“It has been found that the less an advertisement looks like an advertisement, and the more it looks like an editorial, the more readers stop, look, and read.” – David Ogilvy
I always appreciate the business owner who “gets it” when it comes to marketing. Especially a local business owner, who’s in the game every day, trying to get attention, get response, get results.
This past week, I was perusing the local paper and came across this pretty decent example of an advertorial (click to see larger version).
In case you are not familiar with advertorials, they are advertisements designed to look like articles in the publication, with the intent of catching the readers’ eyes by not looking like every other add in the publication.
Advertorials have been around for decades and I’ve put together a mini advertorial swipe file of a few examples I’ve collected over the years.
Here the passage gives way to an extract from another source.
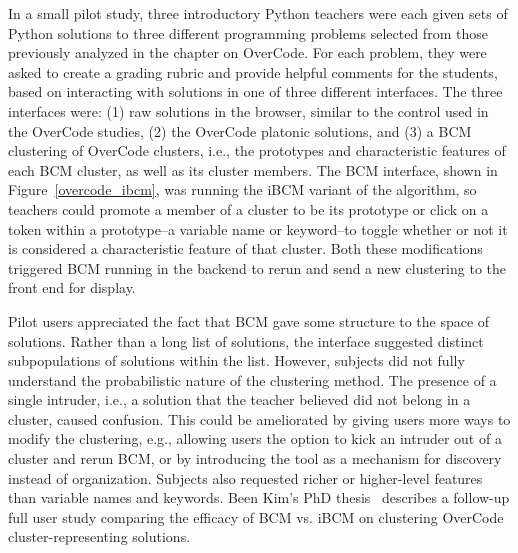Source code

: In a small pilot study, three introductory Python teachers were each given sets of Python solutions to three different programming problems selected from those previously analyzed in the chapter on OverCode. For each problem, they were asked to create a grading rubric and provide helpful comments for the students, based on interacting with solutions in one of three different interfaces. The three interfaces were: (1) raw solutions in the browser, similar to the control used in the OverCode studies, (2) the OverCode platonic solutions, and (3) a BCM clustering of OverCode clusters, i.e., the prototypes and characteristic features of each BCM cluster, as well as its cluster members. The BCM interface, shown in Figure~\ref{overcode_ibcm}, was running the iBCM variant of the algorithm, so teachers could promote a member of a cluster to be its prototype or click on a token within a prototype--a variable name or keyword--to toggle whether or not it is considered a characteristic feature of that cluster. Both these modifications triggered BCM running in the backend to rerun and send a new clustering to the front end for display. 

Pilot users appreciated the fact that BCM gave some structure to the space of solutions. Rather than a long list of solutions, the interface suggested distinct subpopulations of solutions within the list. However, subjects did not fully understand the probabilistic nature of the clustering method. The presence of a single intruder, i.e., a solution that the teacher believed did not belong in a cluster, caused confusion. This could be ameliorated by giving users more ways to modify the clustering, e.g., allowing users the option to kick an intruder out of a cluster and rerun BCM, or by introducing the tool as a mechanism for discovery instead of organization. Subjects also requested richer or higher-level features than variable names and keywords. Been Kim's PhD thesis~\cite{beenthesis} describes a follow-up full user study comparing the efficacy of BCM vs. iBCM on clustering OverCode cluster-representing solutions.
You can download it here. If you peruse through these examples, you’ll see a few strategies you should use when creating your own advertorials, including:
- Making it look like a news item or article
- Setting headline like a newspaper headline
- Setting the copy in newspaper type
- Creating it in same style as the publication
- No logos or blatant images that screen “this is an ad!”
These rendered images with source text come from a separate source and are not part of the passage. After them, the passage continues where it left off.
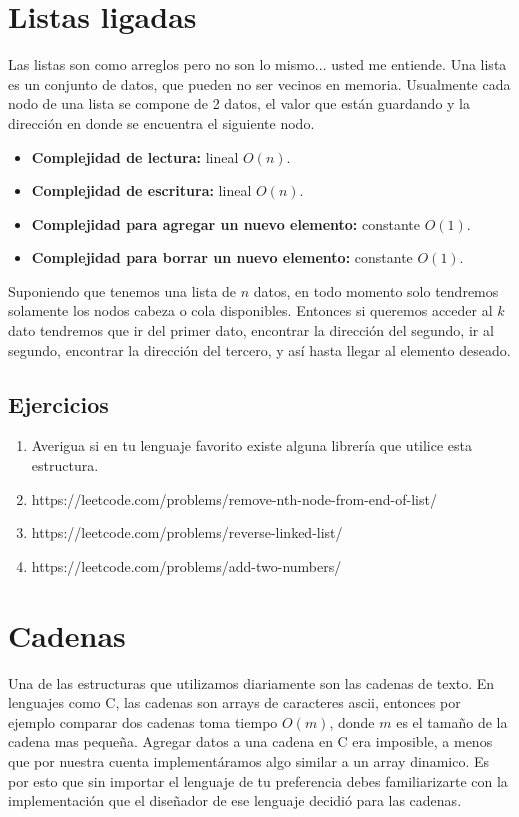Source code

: \section{Listas ligadas}

Las listas son como arreglos pero no son lo mismo... usted me entiende. Una lista es un conjunto de datos, que pueden no ser vecinos en memoria. Usualmente cada nodo de una lista se compone de 2 datos, el valor que están guardando y la dirección en donde se encuentra el siguiente nodo.


\begin{itemize}
    \item \textbf{Complejidad de lectura:} lineal $O(n)$.
    \item \textbf{Complejidad de escritura:} lineal $O(n)$.
    \item \textbf{Complejidad para agregar un nuevo elemento:} constante $O(1)$.
    \item \textbf{Complejidad para borrar un nuevo elemento:} constante $O(1)$.
\end{itemize}


Suponiendo que tenemos una lista de $n$ datos, en todo momento solo tendremos solamente los nodos cabeza o cola disponibles. Entonces si queremos acceder al $k$ dato tendremos que ir del primer dato, encontrar la dirección del segundo, ir al segundo, encontrar la dirección del tercero, y así hasta llegar al elemento deseado.

\subsection{Ejercicios}

\begin{enumerate}    
    \item Averigua si en tu lenguaje favorito existe alguna librería que utilice esta estructura.
    \item https://leetcode.com/problems/remove-nth-node-from-end-of-list/
    \item https://leetcode.com/problems/reverse-linked-list/
    \item https://leetcode.com/problems/add-two-numbers/
\end{enumerate}

\section{Cadenas}

Una de las estructuras que utilizamos diariamente son las cadenas de texto. En lenguajes como C, las cadenas son arrays de caracteres ascii, entonces por ejemplo comparar dos cadenas toma tiempo $O(m)$, donde $m$ es el tamaño de la cadena mas pequeña. Agregar datos a una cadena en C era imposible, a menos que por nuestra cuenta implementáramos algo similar a un array dinamico. Es por esto que sin importar el lenguaje de tu preferencia debes familiarizarte con la implementación que el diseñador de ese lenguaje decidió para las cadenas.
- Having a clear call to action
Let’s go back to the Buckley’s Pest Service ad and let me point out several smart things they did in this advertorial (I am then going to ask you to find the one area they could instantly improve this advertorial).
- Good article-style headline in a big, bold font
- Decent use of a photo and caption, however given the context of this article, they probably could have used a more dramatic photo – maybe of termites eating through a house or something like that. But they still get a B for use of a photo and caption.
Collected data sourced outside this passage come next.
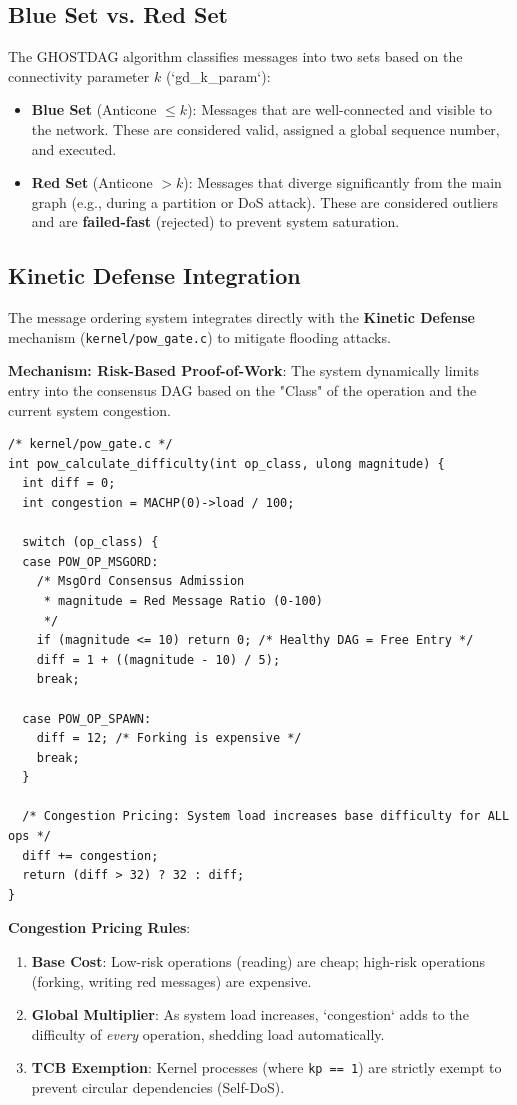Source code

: \documentclass[11pt,letterpaper]{article}
\begin{document}
\subsection{Blue Set vs. Red Set}

The GHOSTDAG algorithm classifies messages into two sets based on the connectivity parameter $k$ (`gd_k_param`):

\begin{itemize}
\item \textbf{Blue Set} (Anticone $\le k$): Messages that are well-connected and visible to the network. These are considered valid, assigned a global sequence number, and executed.
\item \textbf{Red Set} (Anticone $> k$): Messages that diverge significantly from the main graph (e.g., during a partition or DoS attack). These are considered outliers and are \textbf{failed-fast} (rejected) to prevent system saturation.
\end{itemize}

\subsection{Kinetic Defense Integration}

The message ordering system integrates directly with the \textbf{Kinetic Defense} mechanism (\texttt{kernel/pow_gate.c}) to mitigate flooding attacks.

\textbf{Mechanism: Risk-Based Proof-of-Work}:
The system dynamically limits entry into the consensus DAG based on the "Class" of the operation and the current system congestion.

\begin{lstlisting}
/* kernel/pow_gate.c */
int pow_calculate_difficulty(int op_class, ulong magnitude) {
  int diff = 0;
  int congestion = MACHP(0)->load / 100;

  switch (op_class) {
  case POW_OP_MSGORD:
    /* MsgOrd Consensus Admission
     * magnitude = Red Message Ratio (0-100)
     */
    if (magnitude <= 10) return 0; /* Healthy DAG = Free Entry */
    diff = 1 + ((magnitude - 10) / 5);
    break;
    
  case POW_OP_SPAWN: 
    diff = 12; /* Forking is expensive */
    break;
  }

  /* Congestion Pricing: System load increases base difficulty for ALL ops */
  diff += congestion;
  return (diff > 32) ? 32 : diff;
}
\end{lstlisting}

\textbf{Congestion Pricing Rules}:
\begin{enumerate}
    \item \textbf{Base Cost}: Low-risk operations (reading) are cheap; high-risk operations (forking, writing red messages) are expensive.
    \item \textbf{Global Multiplier}: As system load increases, `congestion` adds to the difficulty of \textit{every} operation, shedding load automatically.
    \item \textbf{TCB Exemption}: Kernel processes (where \texttt{kp == 1}) are strictly exempt to prevent circular dependencies (Self-DoS).
\end{enumerate}
\end{document}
- Nice use of a “pull quote.” This is a copy cosmetic technique where you “pull” an important key phrase, sentence or quote found in the body copy and make it stand out.
- “Sounds like an article.” The copy is written in such a way that it sounds like a third-party article.
- As with most advertorials, the publication requires the “ADVERTISEMENT” signification to make sure readers are aware it’s an ad.
Overall, a very good example of a local business owner using a time-tested marketing strategy to get attention and get response.
However, there is one weak area that stands out dramatically in my opinion. Something that could easily be fixed in a few seconds and I guarantee response would increase. Do you know what it is? Leave your ideas below and the first person and the fifth person to get the right answer will a digital copy of my Response Boosting Profit Secrets book where I show smart strategies like advertorials and much more for creating stand out marketing.
UPDATE: We have our winners!
Congratulations to Michael Singer and Chris Dysart who were the first and fifth person to get the answer I was looking for (as did many others). Overall, I was impressed with the different insights in the comments below, but the one thing I was looking for was improving the call-to-action. The advertorial above does a good job of getting attention and it reads well, but the call-to-action is weak. It sounds like any other pest control company and doesn’t give me any real reason or urgency to contact them now. This stumbling at the one-yard line is very typical and something we ALL must avoid. Create strong, compelling reasons for somebody to take action – NOW.